YOUR GOAL: A single number is wanted: how many lines of the data include the string "sqrt".

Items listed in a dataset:
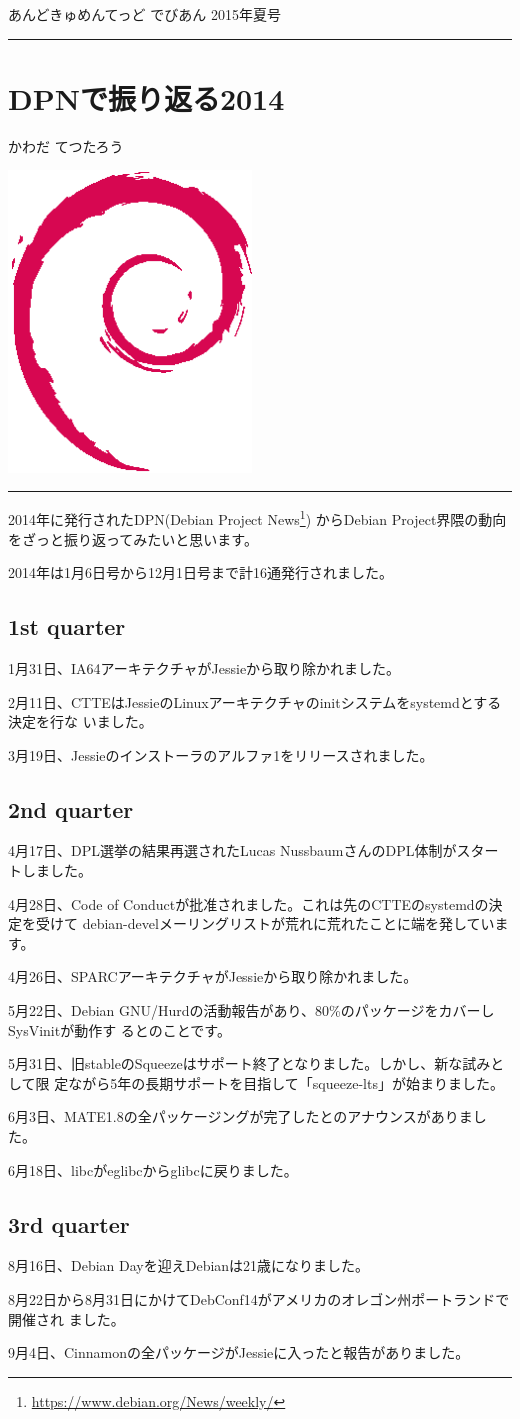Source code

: \documentclass[mingoth,a4paper]{jsarticle}
\renewcommand{\dancersection}[2]{%
\newpage
あんどきゅめんてっど でびあん 2015年夏号
%
\vspace{0.1mm}\\
{\color{dancerdarkblue}\rule{\hsize}{2mm}}

%
%
\begin{minipage}[t]{0.6\hsize}
\color{dancerdarkblue}
\vspace{1cm}
\section{#1}
\hfill{}#2\\
\end{minipage}
\begin{minipage}[t]{0.4\hsize}
\vspace{-2cm}
\hfill{}\includegraphics[height=8cm]{image200502/openlogo-nd.eps}\\
\vspace{-5cm}
\end{minipage}
%
{\color{dancerlightblue}\rule{0.66\hsize}{2mm}}
%
\vspace{2cm}
}
\begin{document}
\dancersection{DPNで振り返る2014}{かわだ てつたろう}

2014年に発行されたDPN(Debian Project News\footnote{\url{https://www.debian.org/News/weekly/}})
からDebian Project界隈の動向をざっと振り返ってみたいと思います。

2014年は1月6日号から12月1日号まで計16通発行されました。

\subsection{1st quarter}

1月31日、IA64アーキテクチャがJessieから取り除かれました。

2月11日、CTTEはJessieのLinuxアーキテクチャのinitシステムをsystemdとする決定を行な
いました。

3月19日、Jessieのインストーラのアルファ1をリリースされました。

\subsection{2nd quarter}
4月17日、DPL選挙の結果再選されたLucas NussbaumさんのDPL体制がスタートしました。

4月28日、Code of Conductが批准されました。これは先のCTTEのsystemdの決定を受けて
debian-develメーリングリストが荒れに荒れたことに端を発しています。

4月26日、SPARCアーキテクチャがJessieから取り除かれました。

5月22日、Debian GNU/Hurdの活動報告があり、80\%のパッケージをカバーしSysVinitが動作す
るとのことです。

5月31日、旧stableのSqueezeはサポート終了となりました。しかし、新な試みとして限
定ながら5年の長期サポートを目指して「squeeze-lts」が始まりました。

6月3日、MATE1.8の全パッケージングが完了したとのアナウンスがありました。

6月18日、libcがeglibcからglibcに戻りました。

\subsection{3rd quarter}

8月16日、Debian Dayを迎えDebianは21歳になりました。

8月22日から8月31日にかけてDebConf14がアメリカのオレゴン州ポートランドで開催され
ました。

9月4日、Cinnamonの全パッケージがJessieに入ったと報告がありました。
\end{document}
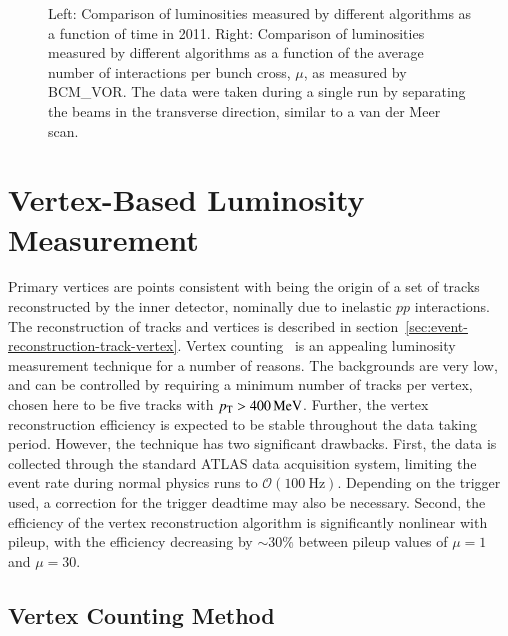 \begin{figure}
{	}
	\hfill
	\caption{Left:  Comparison of luminosities measured by different algorithms as a function of time in 2011. Right:  Comparison of luminosities measured by different algorithms as a function of the average number of interactions per bunch cross, $\mu$, as measured by BCM\_VOR. The data were taken during a single run by separating the beams in the transverse direction, similar to a van der Meer scan.}
	\label{fig:luminosity-comparisons}
\end{figure}


\section{Vertex-Based Luminosity Measurement}\label{sec:luminosity-vertex}

Primary vertices are points consistent with being the origin of a set of tracks reconstructed by the inner detector, nominally due to inelastic $pp$ interactions. The reconstruction of tracks and vertices is described in section~\ref{sec:event-reconstruction-track-vertex}. Vertex counting~\cite{PaganGriso:2013wn} is an appealing luminosity measurement technique for a number of reasons. The backgrounds are very low, and can be controlled by requiring a minimum number of tracks per vertex, chosen here to be five tracks with $p_{\text{T}}>\SI{400}{\mega\electronvolt}$. Further, the vertex reconstruction efficiency is expected to be stable throughout the data taking period. However, the technique has two significant drawbacks. First, the data is collected through the standard ATLAS data acquisition system, limiting the event rate during normal physics runs to $\mathcal{O}(\SI{100}{\hertz})$. Depending on the trigger used, a correction for the trigger deadtime may also be necessary. Second, the efficiency of the vertex reconstruction algorithm is significantly nonlinear with pileup, with the efficiency decreasing by $\sim30\%$ between pileup values of $\mu=1$ and $\mu=30$. 

\subsection{Vertex Counting Method}\label{sec:luminosity-vertex-method}

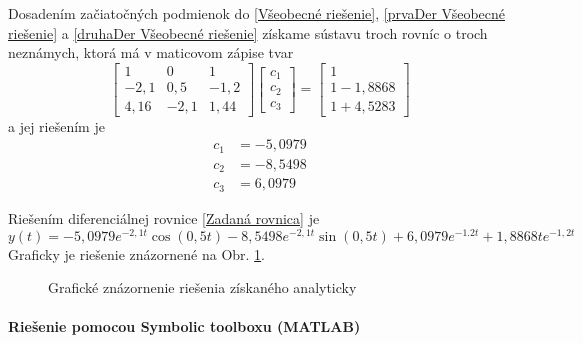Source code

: \documentclass[a4paper, 10pt, ]{article}
\begin{document}
Dosadením začiatočných podmienok do \eqref{Všeobecné riešenie}, \eqref{prvaDer Všeobecné riešenie} a \eqref{druhaDer Všeobecné riešenie} získame sústavu troch rovníc o troch neznámych, ktorá má v maticovom zápise tvar
\begin{equation}
	\begin{bmatrix}
		   1 &    0 &    1 \\
		-2,1 &  0,5 & -1,2 \\
		4,16 & -2,1 & 1,44
	\end{bmatrix}
	\begin{bmatrix}
		c_1 \\
		c_2 \\
		c_3
	\end{bmatrix}
	=
	\begin{bmatrix}
		1 \\
		1-1,8868 \\
		1+4,5283
	\end{bmatrix}
\end{equation}
a jej riešením je
\begin{subequations}
	\begin{align}
		c_1 &= -5,0979\\
		c_2 &= -8,5498\\
		c_3 &=  6,0979
	\end{align}
\end{subequations}




Riešením diferenciálnej rovnice \eqref{Zadaná rovnica} je
\begin{equation}
	y(t) = -5,0979 e^{-2,1t} \cos(0,5t)  -8,5498 e^{-2,1t} \sin(0,5t) + 6,0979 e^{-1.2t} + 1,8868 t e^{-1,2 t}
\end{equation}
Graficky je riešenie znázornené na Obr. \ref{Grafické znázornenie riešenia získaného analyticky}.


\begin{figure}[!ht]
	\centering


	\caption{Grafické znázornenie riešenia získaného analyticky}
	\label{Grafické znázornenie riešenia získaného analyticky}
\end{figure}









\paragraph{Riešenie pomocou Symbolic toolboxu (MATLAB)}
\end{document}
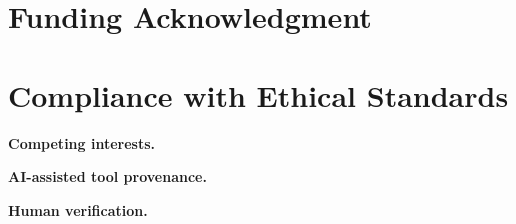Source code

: {\footnotesize
\section*{Funding Acknowledgment}
\SubmissionFundingStatement

\section*{Compliance with Ethical Standards}
\SubmissionComplianceStatement

\noindent\textbf{Competing interests.} \SubmissionConflictStatement

\noindent\textbf{AI-assisted tool provenance.} \SubmissionToolDisclosure

\noindent\textbf{Human verification.} \SubmissionHumanVerificationStatement
}
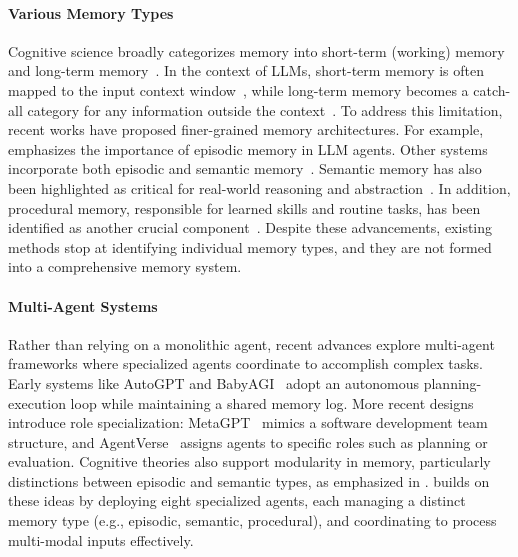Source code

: \paragraph{Various Memory Types}
Cognitive science broadly categorizes memory into short-term (working) memory and long-term memory~\citep{sridhar2023cognitive}. In the context of LLMs, short-term memory is often mapped to the input context window~\citep{li2024memory}, while long-term memory becomes a catch-all category for any information outside the context~\citep{mplus}. To address this limitation, recent works have proposed finer-grained memory architectures. For example, \citet{episodic_memory_missing_piece} emphasizes the importance of episodic memory in LLM agents. Other systems incorporate both episodic and semantic memory~\citep{arigraph,memory_consciousness_and_llm,tulving1985memory}. Semantic memory has also been highlighted as critical for real-world reasoning and abstraction~\citep{procedural_memory_all_you_need,kim2023machine}. In addition, procedural memory, responsible for learned skills and routine tasks, has been identified as another crucial component~\citep{procedural_memory_all_you_need}. Despite these advancements, existing methods stop at identifying individual memory types, and they are not formed into a comprehensive memory system.


\paragraph{Multi-Agent Systems}
Rather than relying on a monolithic agent, recent advances explore multi-agent frameworks where specialized agents coordinate to accomplish complex tasks. Early systems like AutoGPT and BabyAGI~\citep{AutoGPT,BabyAGI} adopt an autonomous planning-execution loop while maintaining a shared memory log. More recent designs introduce role specialization: MetaGPT~\citep{Hong2023} mimics a software development team structure, and AgentVerse~\citep{Chen2024} assigns agents to specific roles such as planning or evaluation. Cognitive theories also support modularity in memory, particularly distinctions between episodic and semantic types, as emphasized in \citet{Liao2024}. \ours builds on these ideas by deploying eight specialized agents, each managing a distinct memory type (e.g., episodic, semantic, procedural), and coordinating to process multi-modal inputs effectively.
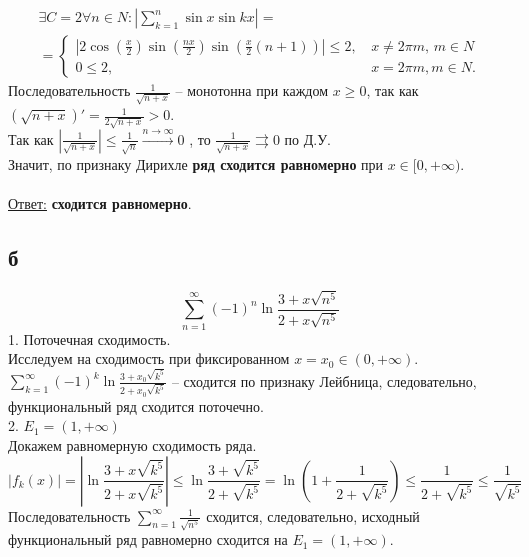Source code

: \documentclass[a5paper, 10pt]{article}
\theoremstyle{definition}
\theoremstyle{plain}
\theoremstyle{remark}
\begin{document}
\begin{multline*}
\exists C= 2 \forall n \in N :  \left| \sum  \limits_{k = 1}^{n}  \sin x \sin kx \right| = \\ =
\begin{cases}
   \left|  2 \cos \left(\frac{x}{2}\right) \sin \left(\frac{nx}{2}\right) \sin \left(\frac{x}{2}(n+1)\right) \right| \leq 2,  & \, x \neq 2\pi m, \, m \in N \\
   0 \leq 2, &\, x = 2\pi m, m \in N.
 \end{cases}
\end{multline*}
Последовательность $\frac{1}{\sqrt{n + x}}$ -- монотонна при каждом $x \geq 0$, так как $\left(\sqrt{n + x} \right)' = \frac{1}{2\sqrt{n + x}} > 0$.\\
Так как $\left|\frac{1}{\sqrt{n + x}} \right| \leq \frac{1}{\sqrt{n}} \xrightarrow{n \to \infty} 0$ , то $\frac{1}{\sqrt{n + x}} \rightrightarrows 0$ по Д.У.\\
Значит, по признаку Дирихле \textbf{ряд сходится равномерно} при  $ x \in [0, + \infty)$.\\\\
\underline{Ответ:}   \textbf{сходится равномерно}.

\newpage
\subsection{б}
\begin{equation*}
\sum  \limits_{n = 1}^{\infty}(-1)^n \ln \frac{3+x\sqrt{n^5}}{2+x\sqrt{n^5}}
\end{equation*}
1. Поточечная сходимость.\\
Исследуем на сходимость при фиксированном $x = x_0 \in (0, + \infty)$. $\sum  \limits_{k = 1}^{\infty} (-1)^k \ln \frac{3+x_0 \sqrt{k^5}}{2+x_0 \sqrt{k^5}}$ -- сходится по признаку Лейбница, следовательно, функциональный ряд сходится поточечно.\\

2.  $ E_1 = (1 , + \infty)$\\
Докажем равномерную сходимость ряда. 
\begin{equation*}
\left| f_k (x) \right| = \left| \ln \frac{3+x \sqrt{k^5}}{2+x\sqrt{k^5}} \right| \leq \ln \frac{3+\sqrt{k^5}}{2+\sqrt{k^5}}
= \ln \left( 1 +  \frac{1}{2+\sqrt{k^5}} \right) \leq \frac{1}{2+\sqrt{k^5}} \leq  \frac{1}{\sqrt{k^5}}
\end{equation*}
Последовательность $ \sum  \limits_{n = 1}^{\infty} \frac{1}{\sqrt{n^5}}$ сходится, следовательно, исходный функциональный ряд равномерно сходится на $ E_1 = (1 , + \infty)$.\\
\end{document}
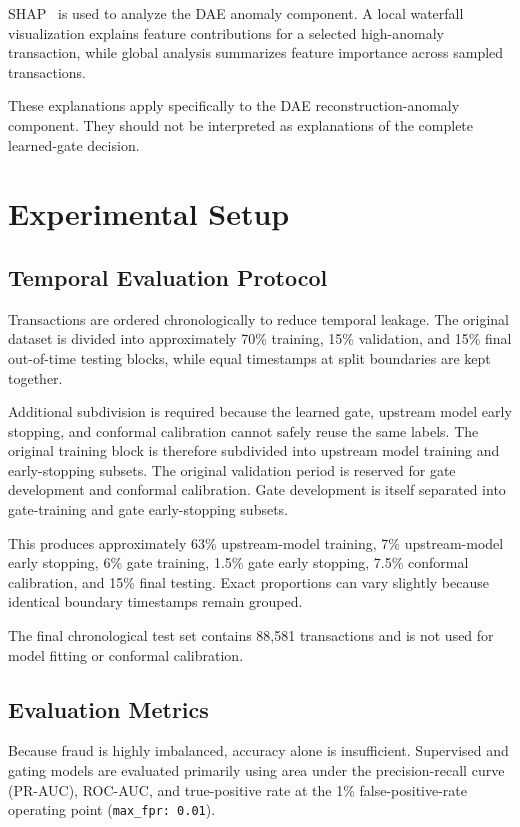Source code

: \documentclass[conference]{IEEEtran}
\begin{document}
SHAP~\cite{lundberg2017unified} is used to analyze the DAE anomaly component.
A local waterfall visualization explains feature contributions for a selected
high-anomaly transaction, while global analysis summarizes feature importance
across sampled transactions.

These explanations apply specifically to the DAE reconstruction-anomaly
component. They should not be interpreted as explanations of the complete
learned-gate decision.

\section{Experimental Setup}
\label{sec:setup}

\subsection{Temporal Evaluation Protocol}

Transactions are ordered chronologically to reduce temporal leakage. The
original dataset is divided into approximately 70\% training, 15\% validation,
and 15\% final out-of-time testing blocks, while equal timestamps at split
boundaries are kept together.

Additional subdivision is required because the learned gate, upstream model
early stopping, and conformal calibration cannot safely reuse the same labels.
The original training block is therefore subdivided into upstream model
training and early-stopping subsets. The original validation period is reserved
for gate development and conformal calibration. Gate development is itself
separated into gate-training and gate early-stopping subsets.

This produces approximately 63\% upstream-model training, 7\% upstream-model
early stopping, 6\% gate training, 1.5\% gate early stopping, 7.5\% conformal
calibration, and 15\% final testing. Exact proportions can vary slightly because
identical boundary timestamps remain grouped.

The final chronological test set contains 88,581 transactions and is not used
for model fitting or conformal calibration.

\subsection{Evaluation Metrics}

Because fraud is highly imbalanced, accuracy alone is insufficient. Supervised
and gating models are evaluated primarily using area under the precision-recall
curve (PR-AUC), ROC-AUC, and true-positive rate at the 1\% false-positive-rate
operating point (\texttt{max\_fpr: 0.01}).
\end{document}
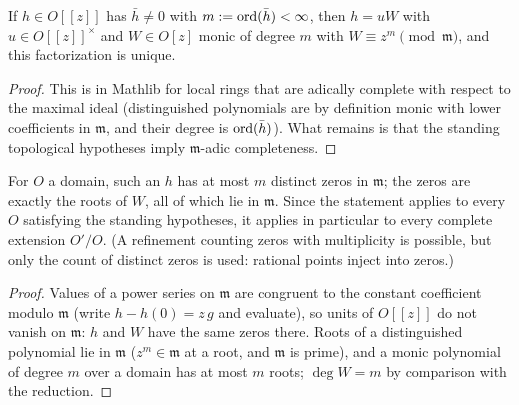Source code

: \begin{theorem}
\label{thm:wprep}
\leanok
{}
If $h \in O[[z]]$ has $\bar h \ne 0$ with $m := \operatorname{ord}(\bar h) < \infty$, then $h = u W$
with $u \in O[[z]]^\times$ and $W \in O[z]$ monic of degree $m$ with
$W \equiv z^m \pmod{\mathfrak m}$, and this factorization is unique.
\end{theorem}
\begin{proof}
\leanok
This is in Mathlib for local rings that are adically complete with respect to the
maximal ideal (distinguished polynomials are by definition monic with lower coefficients
in $\mathfrak m$, and their degree is $\operatorname{ord}(\bar h)$). What remains is that the standing
topological hypotheses imply $\mathfrak m$-adic completeness.
\end{proof}

\begin{corollary}
\label{cor:wprep-count}
\leanok
{}
For $O$ a domain, such an $h$ has at most $m$ distinct zeros in $\mathfrak m$; the zeros
are exactly the roots of $W$, all of which lie in $\mathfrak m$. Since the statement
applies to every $O$ satisfying the standing hypotheses, it applies in particular to
every complete extension $O'/O$. (A refinement counting zeros with multiplicity is
possible, but only the count of distinct zeros is used: rational points inject into
zeros.)
\end{corollary}
\begin{proof}
\leanok
Values of a power series on $\mathfrak m$ are congruent to the constant coefficient
modulo $\mathfrak m$ (write $h - h(0) = z\,g$ and evaluate), so units of $O[[z]]$ do
not vanish on $\mathfrak m$: $h$ and $W$ have the same zeros there. Roots of a
distinguished polynomial lie in $\mathfrak m$ ($z^m \in \mathfrak m$ at a root, and
$\mathfrak m$ is prime), and a monic polynomial of degree $m$ over a domain has at most
$m$ roots; $\deg W = m$ by comparison with the reduction.
\end{proof}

SOLUTION TO THE PROBLEM: 7